Andrew Berg from Wireless Week talked to me about mobile and the Super Bowl telecast.
From his story that ran today:
While you'd be forgiven for thinking that football is the name of the game on Super Bowl Sunday, you'd also be wrong. It's actually advertising. Advertisers will pay almost $3.5 million for a 30 second spot during their year's big game. Is it worth it? That's debatable. But consider that last year's game saw $10.2 billion dollars in consumer spend, according to research from iProspect. For some comparison, Cyber Monday drove $1.25 billion in consumer spend last year.
While it's taken some time to integrate mobile with those flashy Super Bowl ads, every year more advertisers supplement their pricey air time with short codes and calls to action. Admittedly, success for mobile has varied, but there's no denying that viewers have their devices on them during the game. iProspect discovered that 85 percent of search queries during Super Bowl XVLV came from mobile, and Super Bowl searches increased 122 percent from 2009 to 2010 and additional 33 percent increase from 2010 to 2011.
Jeff Hasen, chief marketing officer for Hipcricket, is upbeat in his expectations for mobile during this year's Super Bowl.
"I think we're likely to look back and say that this was the year that Super Bowl viewing went from being passive to being interactive," Hasen said, adding that it should have happened years ago.

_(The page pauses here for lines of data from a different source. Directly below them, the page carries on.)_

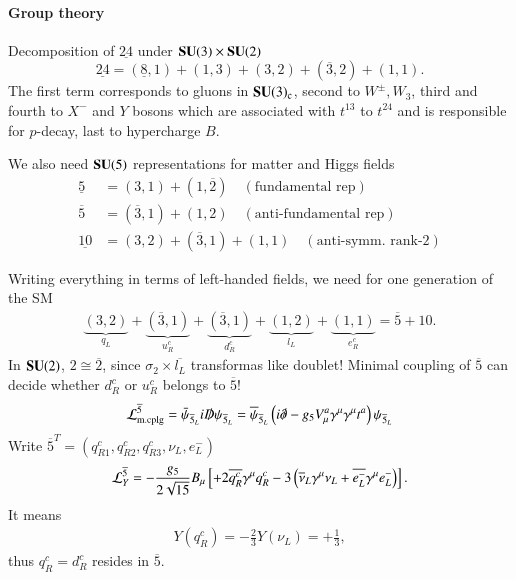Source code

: \paragraph{Group theory} Decomposition of $\underline{24}$ under $\mathbf{SU}(3) \times \mathbf{SU}(2)$
\begin{equation}
   \underline{24} = (\underline{8}, 1) + (1, 3) + (3,2) + (\overline{3}, 2) + (1,1). \label{2.13}
\end{equation}
The first term corresponds to gluons in $\mathbf{SU}(3)_\text{c}$, second to $W^\pm, W_3$, third and fourth to $X^-$ and $Y$ bosons which are associated with $t^{13}$ to $t^{24}$ and is responsible for $p$-decay, last to hypercharge $B$.

We also need $\mathbf{SU}(5)$ representations for matter and Higgs fields
\begin{align}
   \underline{5} &= (3,1) + (1,\overline{2}) \quad (\text{fundamental rep})  \label{2.14} \\
   \overline{5} &= (\overline{3},1) + (1,2) \quad (\text{anti-fundamental rep}) \quad \label{2.14} \\
   \underline{10} &= (3,2) + (\overline{3}, 1) + (1,1) \quad (\text{anti-symm. rank-}2) \label{2.15}
\end{align}

Writing everything in terms of left-handed fields, we need for one generation of the SM
\begin{align}
   \underbrace{(3,2)}_{q_L} + \underbrace{(\overline{3}, 1)}_{u_R^c} + \underbrace{(\overline{3}, 1)}_{d_R^c} + \underbrace{(1,2)}_{l_L} + \underbrace{(1,1)}_{e_R^c} = \overline{5} + 10. \label{2.16}
\end{align}
In $\mathbf{SU}(2)$, $2 \cong \overline{2}$, since $\sigma_2 \times \overline{l_L}$ transformas like doublet! Minimal coupling of $\overline{5}$ can decide whether $d_R^c$ or $u_R^c$ belongs to $\overline{5}$!
\begin{equation}
   \mathcal{L}_\text{m.cplg}^{\overline{5}} = \bar{\psi} _{\overline{5}_L} i \slashed{D} \psi_{\overline{5}_L} = \overline{\psi}_{\overline{5}_L} \left( i \slashed{\partial} - g_5 V_\mu^a \gamma^\mu \gamma^\mu t^a \right) \psi_{\overline{5}_L} \label{2.17}
\end{equation}
Write $\overline{5}^T = (q_{R1}^c, q_{R2}^c, q^c_{R 3}, \nu_L, e^-_L)$
\begin{equation}
   \mathcal{L}_Y^{\overline{5}} = - \frac{g_5}{2\sqrt{15}} B_\mu \left[ + 2 \overline{q^c_R} \gamma^\mu q_R^c - 3 \left( \overline{\nu}_L \gamma^\mu \nu_L + \overline{e^-_L} \gamma^\mu e^-_L \right) \right]. \label{2.18}
\end{equation}
It means
\begin{align}
   Y(q_R^c) = - \frac{2}{3} Y(\nu_L) = + \frac{1}{3}, \label{2.19}
\end{align}
thus $q_R^c = d_R^c$ resides in $\overline{5}$.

Hasen comes to the Super Bowl with a cautious optimism, which is then tempered with a gentle bit of skepticism. He'll be looking for the effectiveness of the mobile campaigns, which he says need to be designed with one key fact in mind: It's a party.

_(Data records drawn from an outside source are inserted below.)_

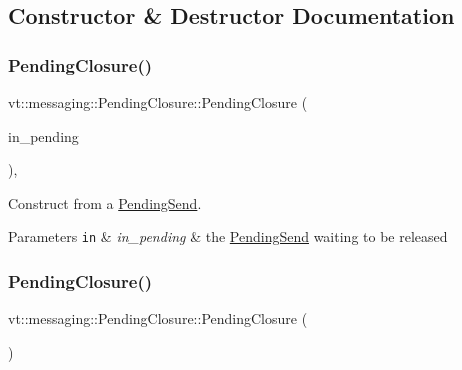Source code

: \subsection{Constructor \& Destructor Documentation}
\mbox{\label{structvt_1_1messaging_1_1_pending_closure_aabf555d7b42f5d663b1ad499f09db9d4}} 
\subsubsection{\texorpdfstring{Pending\+Closure()}{PendingClosure()}\hspace{0.1cm}{\footnotesize\ttfamily [1/3]}}
{\footnotesize\ttfamily vt\+::messaging\+::\+Pending\+Closure\+::\+Pending\+Closure (\begin{DoxyParamCaption}\item[{\hyperlink{structvt_1_1messaging_1_1_pending_send}{Pending\+Send} \&\&}]{in\+\_\+pending }\end{DoxyParamCaption})\hspace{0.3cm}{\ttfamily [inline]}, {\ttfamily [explicit]}}



Construct from a {\ttfamily \hyperlink{structvt_1_1messaging_1_1_pending_send}{Pending\+Send}}. 


\begin{DoxyParams}[1]{Parameters}
\mbox{\tt in}  & {\em in\+\_\+pending} & the {\ttfamily \hyperlink{structvt_1_1messaging_1_1_pending_send}{Pending\+Send}} waiting to be released \\
\hline
\end{DoxyParams}
\mbox{\label{structvt_1_1messaging_1_1_pending_closure_a3e703c1f2ff98d8e1a04ad4306a1f011}} 
\subsubsection{\texorpdfstring{Pending\+Closure()}{PendingClosure()}\hspace{0.1cm}{\footnotesize\ttfamily [2/3]}}
{\footnotesize\ttfamily vt\+::messaging\+::\+Pending\+Closure\+::\+Pending\+Closure (\begin{DoxyParamCaption}\item[{\hyperlink{structvt_1_1messaging_1_1_pending_closure}{Pending\+Closure} const \&}]{ }\end{DoxyParamCaption})\hspace{0.3cm}{\ttfamily [delete]}}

For instance, Hasen has heard that over half of the TV spots during the game will be "Shazamable," meaning there will be a call to action for viewers to use their phones to "Shazam" an ad and get additional content or offers. "That's a good thing because you're interacting with consumers," Hasen says (this is the cautious optimism), "but I do have some questions about whether that's the right environment to do Shazam." You can guess that the last bit is the gentle skepticism.
Hasen says in the past, advertisers have been reluctant to include calls to action during the party atmosphere of a Super Bowl. Who wants to grab their phone and dial a short code or Shazam something, while they're dashing back and forth between the TV, the bathroom and the snack table?
It's not that calls to action can't be successful, it's just a matter of when, and Hasen hopes it's this year. "We've got a lot of buildup and a lot of buzz that this is going to be the year of mobile with the Super Bowl, and I just want to it to be the year that it succeeds, where mobile proves to those who might not be believers that it really is the right way to go."
The ways that a company can integrate mobile with their traditional TV spots are growing. GoDaddy will feature a QR code in their steamy new Super Bowl ad (preview below) that will take viewers to another version of the spot on their mobiles. And yet, Hasen says traditional SMS and short codes remain among the most effective ways to use mobile as a compliment to other channels.
"With a QR code, you might have a lot of people that don't have the right scanner. We're big believers at Hipcricket of giving people multiple ways to engage," Hasen said, "so you might give them an SMS, a QR, or you might drive them to a mobile website."